--- START ---
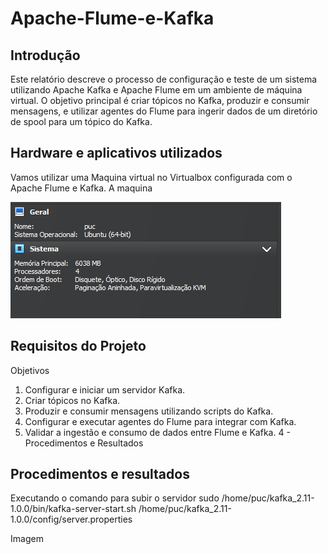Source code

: # Apache-Flume-e-Kafka

## Introdução 

Este relatório descreve o processo de configuração e teste de um sistema utilizando Apache Kafka e Apache Flume em um ambiente de máquina virtual. O objetivo principal é criar tópicos no Kafka, produzir e consumir mensagens, e utilizar agentes do Flume para ingerir dados de um diretório de spool para um tópico do Kafka.

## Hardware e aplicativos utilizados

Vamos utilizar uma Maquina virtual no Virtualbox configurada com o Apache Flume e Kafka.
A maquina

![Descrição da imagem](./assets/image.png)

                            
## Requisitos do Projeto 

Objetivos
1.	Configurar e iniciar um servidor Kafka.
2.	Criar tópicos no Kafka.
3.	Produzir e consumir mensagens utilizando scripts do Kafka.
4.	Configurar e executar agentes do Flume para integrar com Kafka.
5.	Validar a ingestão e consumo de dados entre Flume e Kafka.
4 - Procedimentos e Resultados
 

## Procedimentos e resultados

Executando o comando para subir o servidor
sudo /home/puc/kafka_2.11-1.0.0/bin/kafka-server-start.sh /home/puc/kafka_2.11-1.0.0/config/server.properties



Imagem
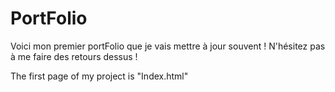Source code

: # PortFolio
Voici mon premier portFolio que je vais mettre à jour souvent ! 
N'hésitez pas à me faire des retours dessus !

The first page of my project is "Index.html"

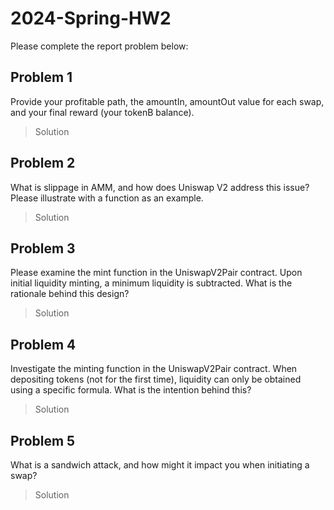 # 2024-Spring-HW2

Please complete the report problem below:

## Problem 1

Provide your profitable path, the amountIn, amountOut value for each swap, and your final reward (your tokenB balance).

> Solution

## Problem 2

What is slippage in AMM, and how does Uniswap V2 address this issue? Please illustrate with a function as an example.

> Solution

## Problem 3

Please examine the mint function in the UniswapV2Pair contract. Upon initial liquidity minting, a minimum liquidity is subtracted. What is the rationale behind this design?

> Solution

## Problem 4

Investigate the minting function in the UniswapV2Pair contract. When depositing tokens (not for the first time), liquidity can only be obtained using a specific formula. What is the intention behind this?

> Solution

## Problem 5

What is a sandwich attack, and how might it impact you when initiating a swap?

> Solution
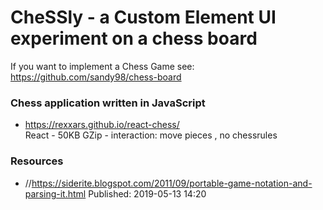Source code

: # CheSSly - a Custom Element UI experiment on a chess board

If you want to implement a Chess Game see: https://github.com/sandy98/chess-board


### Chess application written in JavaScript

- https://rexxars.github.io/react-chess/  
  React - 50KB GZip - interaction: move pieces , no chessrules

### Resources

* //https://siderite.blogspot.com/2011/09/portable-game-notation-and-parsing-it.html
Published: 2019-05-13 14:20 
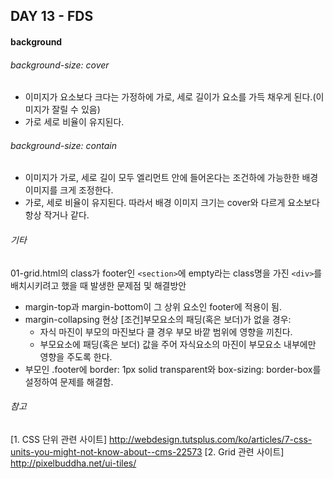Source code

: ## DAY 13 - FDS

#### background  

###### background-size: cover
 * 이미지가 요소보다 크다는 가정하에 가로, 세로 길이가 요소를 가득 채우게 된다.(이미지가 잘릴 수 있음)
 * 가로 세로 비율이 유지된다.  

###### background-size: contain
 * 이미지가 가로, 세로 길이 모두 엘리먼트 안에 들어온다는 조건하에 가능한한 배경 이미지를 크게 조정한다. 
 * 가로, 세로 비율이 유지된다. 따라서 배경 이미지 크기는 cover와 다르게 요소보다 항상 작거나 같다.  

###### 기타
01-grid.html의 class가 footer인 `<section>`에 empty라는 class명을 가진 `<div>`를 배치시키려고 했을 때 발생한 문제점 및 해결방안

- margin-top과 margin-bottom이 그 상위 요소인 footer에 적용이 됨.
- margin-collapsing 현상
  [조건]부모요소의 패딩(혹은 보더)가 없을 경우:  
  - 자식 마진이 부모의 마진보다 클 경우 부모 바깥 범위에 영향을 끼친다.
  - 부모요소에 패딩(혹은 보더) 값을 주어 자식요소의 마진이 부모요소 내부에만 영향을 주도록 한다.
- 부모인 .footer에 border: 1px solid transparent와 box-sizing: border-box를 설정하여 문제를 해결함.


###### 참고
[1. CSS 단위 관련 사이트]
http://webdesign.tutsplus.com/ko/articles/7-css-units-you-might-not-know-about--cms-22573
[2. Grid 관련 사이트]
http://pixelbuddha.net/ui-tiles/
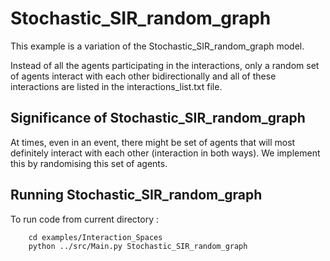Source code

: # Stochastic_SIR_random_graph
This example is a variation of the Stochastic_SIR_random_graph model.

Instead of all the agents participating in the interactions, only a random set of agents interact with each other bidirectionally and all of these interactions are listed in the interactions_list.txt file.


## Significance of Stochastic_SIR_random_graph
At times, even in an event, there might be set of agents that will most definitely interact with each other (interaction in both ways). We implement this by randomising this set of agents.


## Running Stochastic_SIR_random_graph
To run code from current directory :

		cd examples/Interaction_Spaces
		python ../src/Main.py Stochastic_SIR_random_graph

		
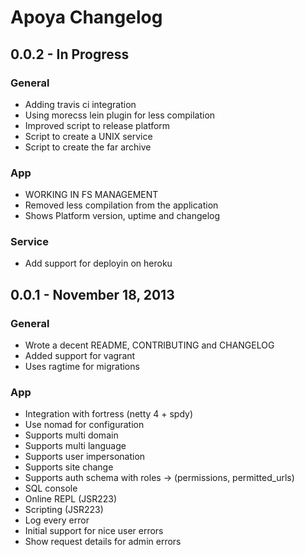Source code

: # Apoya Changelog

## 0.0.2 - In Progress

### General

* Adding travis ci integration
* Using morecss lein plugin for less compilation
* Improved script to release platform
* Script to create a UNIX service
* Script to create the far archive

### App

* WORKING IN FS MANAGEMENT
* Removed less compilation from the application
* Shows Platform version, uptime and changelog

### Service

* Add support for deployin on heroku

## 0.0.1 - November 18, 2013

### General

* Wrote a decent README, CONTRIBUTING and CHANGELOG
* Added support for vagrant
* Uses ragtime for migrations

### App

* Integration with fortress (netty 4 + spdy)
* Use nomad for configuration
* Supports multi domain
* Supports multi language
* Supports user impersonation
* Supports site change
* Supports auth schema with roles -> (permissions, permitted_urls)
* SQL console
* Online REPL (JSR223)
* Scripting (JSR223)
* Log every error
* Initial support for nice user errors
* Show request details for admin errors

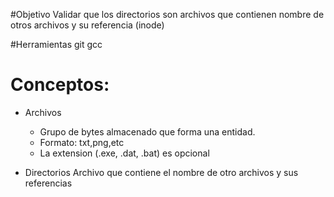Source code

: #Objetivo
Validar que los directorios son archivos que contienen nombre de otros archivos y su referencia (inode)

#Herramientas
git
gcc

# Conceptos:
+ Archivos
  + Grupo de bytes almacenado que forma una entidad.
  + Formato: txt,png,etc
  + La extension (.exe, .dat, .bat) es opcional
  
+ Directorios
  Archivo que contiene el nombre de otro archivos y sus referencias
  

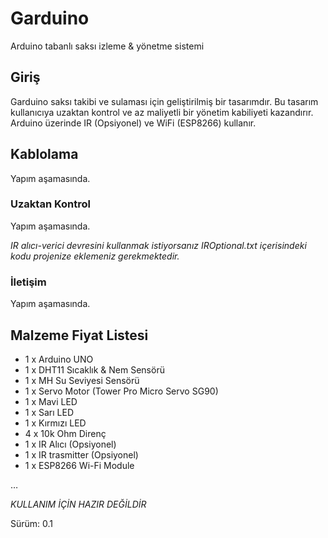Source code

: # Garduino
Arduino tabanlı saksı izleme & yönetme sistemi

## Giriş

Garduino saksı takibi ve sulaması için geliştirilmiş bir tasarımdır. Bu tasarım kullanıcıya uzaktan kontrol ve az maliyetli bir yönetim kabiliyeti kazandırır. Arduino üzerinde IR (Opsiyonel) ve WiFi (ESP8266) kullanır.

## Kablolama

Yapım aşamasında.

### Uzaktan Kontrol

Yapım aşamasında.

*IR alıcı-verici devresini kullanmak istiyorsanız IROptional.txt içerisindeki kodu projenize eklemeniz gerekmektedir.*

### İletişim

Yapım aşamasında.


## Malzeme Fiyat Listesi

* 1 x Arduino UNO
* 1 x DHT11 Sıcaklık & Nem Sensörü
* 1 x MH Su Seviyesi Sensörü
* 1 x Servo Motor (Tower Pro Micro Servo SG90)
* 1 x Mavi LED
* 1 x Sarı LED
* 1 x Kırmızı LED
* 4 x 10k Ohm Direnç
* 1 x IR Alıcı (Opsiyonel)
* 1 x IR trasmitter (Opsiyonel)
* 1 x ESP8266 Wi-Fi Module

…



*KULLANIM İÇİN HAZIR DEĞİLDİR*

Sürüm: 0.1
--- END ---
WHAT TO DO:
Where in the records above does the word "size" appear? Copy each line that holds it.

YOUR RESPONSE:
###### background-size: cover
###### background-size: contain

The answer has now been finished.